Mr McConnaughey also told reporters he had met a cosmetologist who was working to prepare the bodies of the victims for viewing at funerals.
He said she told him and his wife that the bodies in the Uvalde shooting “looked very different” because they “needed a lot more than makeup to look presentable.”
“They needed a major restoration. Why? Due to the exceptionally large exit wounds, an AR 15 rifle,” he said, adding that the child victims “were left not just dead but hollow” by the high-powered bullets.
The veteran actor said the parents he and his wife met in Uvalde wanted their children’s “dreams to live on”, and noted that everyone they met there wanted “laws on guns that wouldn’t make it so easy for the bad guys to get those damn guns.”
He called on Congress to “lead with humility and recognize…values that are above politics” by passing laws to make it harder for teens to get high-powered guns.
“We need to raise the minimum age to buy an AR rifle from 15 to 21. We need a waiting period for these rifles. We need red flag laws and consequences for those who misuse them” “These are reasonable, practical, tactical rules,” he said.
Mr McConnaughey, a gun owner himself, said “responsible gun owners” were “fed up with the Second Amendment being abused and misused by deranged individuals”.
“These regulations are not a step backwards,” he said. “They are a step forward for civil society and the Second Amendment.”

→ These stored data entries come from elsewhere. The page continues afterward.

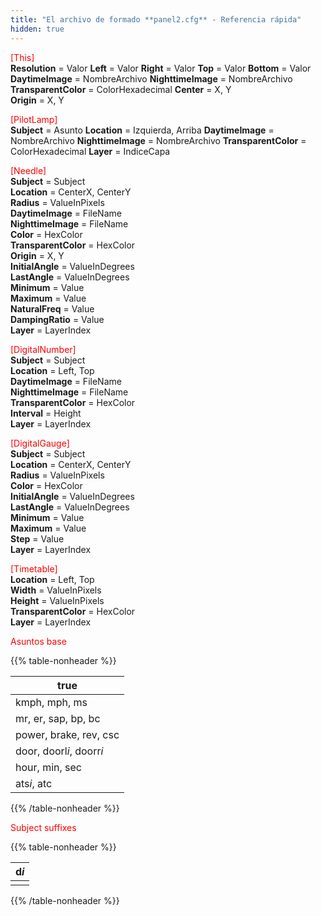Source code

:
 ```yaml
---
title: "El archivo de formado **panel2.cfg** - Referencia rápida"
hidden: true
---
```


<font color="red">[This]</font>  
**Resolution** = Valor
**Left** = Valor
**Right** = Valor
**Top** = Valor
**Bottom** = Valor
**DaytimeImage** = NombreArchivo
**NighttimeImage** = NombreArchivo
**TransparentColor** = ColorHexadecimal
**Center** = X, Y  
**Origin** = X, Y

<font color="red">[PilotLamp]</font>  
**Subject** = Asunto
**Location** = Izquierda, Arriba
**DaytimeImage** = NombreArchivo
**NighttimeImage** = NombreArchivo
**TransparentColor** = ColorHexadecimal
**Layer** = IndiceCapa

<font color="red">[Needle]</font>  
**Subject** = Subject  
**Location** = CenterX, CenterY  
**Radius** = ValueInPixels  
**DaytimeImage** = FileName  
**NighttimeImage** = FileName  
**Color** = HexColor  
**TransparentColor** = HexColor  
**Origin** = X, Y  
**InitialAngle** = ValueInDegrees  
**LastAngle** = ValueInDegrees  
**Minimum** = Value  
**Maximum** = Value  
**NaturalFreq** = Value  
**DampingRatio** = Value  
**Layer** = LayerIndex

<font color="red">[DigitalNumber]</font>  
**Subject** = Subject  
**Location** = Left, Top  
**DaytimeImage** = FileName  
**NighttimeImage** = FileName  
**TransparentColor** = HexColor  
**Interval** = Height  
**Layer** = LayerIndex

<font color="red">[DigitalGauge]</font>  
**Subject** = Subject  
**Location** = CenterX, CenterY  
**Radius** = ValueInPixels  
**Color** = HexColor  
**InitialAngle** = ValueInDegrees  
**LastAngle** = ValueInDegrees  
**Minimum** = Value  
**Maximum** = Value  
**Step** = Value  
**Layer** = LayerIndex

<font color="red">[Timetable]</font>  
**Location** = Left, Top  
**Width** = ValueInPixels  
**Height** = ValueInPixels  
**TransparentColor** = HexColor  
**Layer** = LayerIndex

<font color="red">Asuntos base</font>

{{% table-nonheader %}}

| true                     |
| ------------------------ |
| kmph, mph, ms            |
| mr, er, sap, bp, bc      |
| power, brake, rev, csc   |
| door, doorl*i*, doorr*i* |
| hour, min, sec           |
| ats*i*, atc              |

{{% /table-nonheader %}}

<font color="red">Subject suffixes</font>

{{% table-nonheader %}}

| d*i* |
| ---- |
|      |

{{% /table-nonheader %}}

He added that passing such legislation should be “a non-partisan matter.”
“We now have a chance to reach out and seize higher ground above our political affiliations – a chance to make a choice that does more than protect your party,” he said. “Choose to make a choice that protects our country now and for the next generation. We need to take a sober, humble and honest look in the mirror and rebrand ourselves based on what we truly value.”
Salvador Ramos killed 19 children and two adults in the mass shooting at Robb Elementary School in Uvalde on May 24
On the morning of the attack, Ramos sent a direct message to an individual on a Facebook platform saying, “I am going to shoot an elementary school.
Local police have since come under fire for their handling of the active shooter scene, allowing Ramos to shoot his victims for more than 45 minutes before he was finally shot by a Border Patrol agent at the scene.